▸ What is being asked
Go through the records below and copy out every line holding "如果你有看到".

▸ Data provided
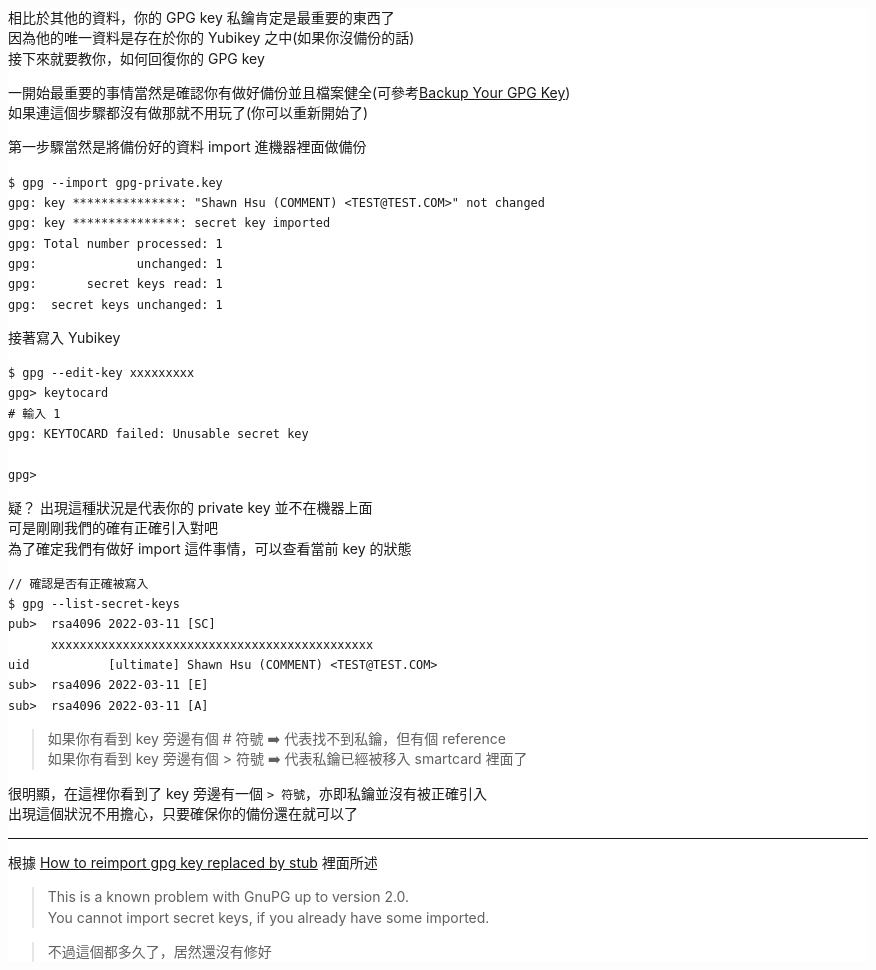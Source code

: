 相比於其他的資料，你的 GPG key 私鑰肯定是最重要的東西了\
因為他的唯一資料是存在於你的 Yubikey 之中(如果你沒備份的話)\
接下來就要教你，如何回復你的 GPG key

一開始最重要的事情當然是確認你有做好備份並且檔案健全(可參考[Backup Your GPG Key](#backup-your-gpg-key))\
如果連這個步驟都沒有做那就不用玩了(你可以重新開始了)

第一步驟當然是將備份好的資料 import 進機器裡面做備份
```shell
$ gpg --import gpg-private.key
gpg: key ***************: "Shawn Hsu (COMMENT) <TEST@TEST.COM>" not changed
gpg: key ***************: secret key imported
gpg: Total number processed: 1
gpg:              unchanged: 1
gpg:       secret keys read: 1
gpg:  secret keys unchanged: 1
```

接著寫入 Yubikey
```shell
$ gpg --edit-key xxxxxxxxx
gpg> keytocard
# 輸入 1
gpg: KEYTOCARD failed: Unusable secret key

gpg>
```

疑？ 出現這種狀況是代表你的 private key 並不在機器上面\
可是剛剛我們的確有正確引入對吧\
為了確定我們有做好 import 這件事情，可以查看當前 key 的狀態

```shell
// 確認是否有正確被寫入
$ gpg --list-secret-keys
pub>  rsa4096 2022-03-11 [SC]
      xxxxxxxxxxxxxxxxxxxxxxxxxxxxxxxxxxxxxxxxxxxxx
uid           [ultimate] Shawn Hsu (COMMENT) <TEST@TEST.COM>
sub>  rsa4096 2022-03-11 [E]
sub>  rsa4096 2022-03-11 [A]
```

> 如果你有看到 key 旁邊有個 # 符號 :arrow_right: 代表找不到私鑰，但有個 reference\
> 如果你有看到 key 旁邊有個 > 符號 :arrow_right: 代表私鑰已經被移入 smartcard 裡面了

很明顯，在這裡你看到了 key 旁邊有一個 `> 符號`，亦即私鑰並沒有被正確引入\
出現這個狀況不用擔心，只要確保你的備份還在就可以了

<hr>

根據 [How to reimport gpg key replaced by stub](https://superuser.com/questions/890957/how-to-reimport-gpg-key-replaced-by-stub) 裡面所述
> This is a known problem with GnuPG up to version 2.0.\
> You cannot import secret keys, if you already have some imported.

> 不過這個都多久了，居然還沒有修好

▸ Written response
> 如果你有看到 key 旁邊有個 # 符號 :arrow_right: 代表找不到私鑰，但有個 reference\
> 如果你有看到 key 旁邊有個 > 符號 :arrow_right: 代表私鑰已經被移入 smartcard 裡面了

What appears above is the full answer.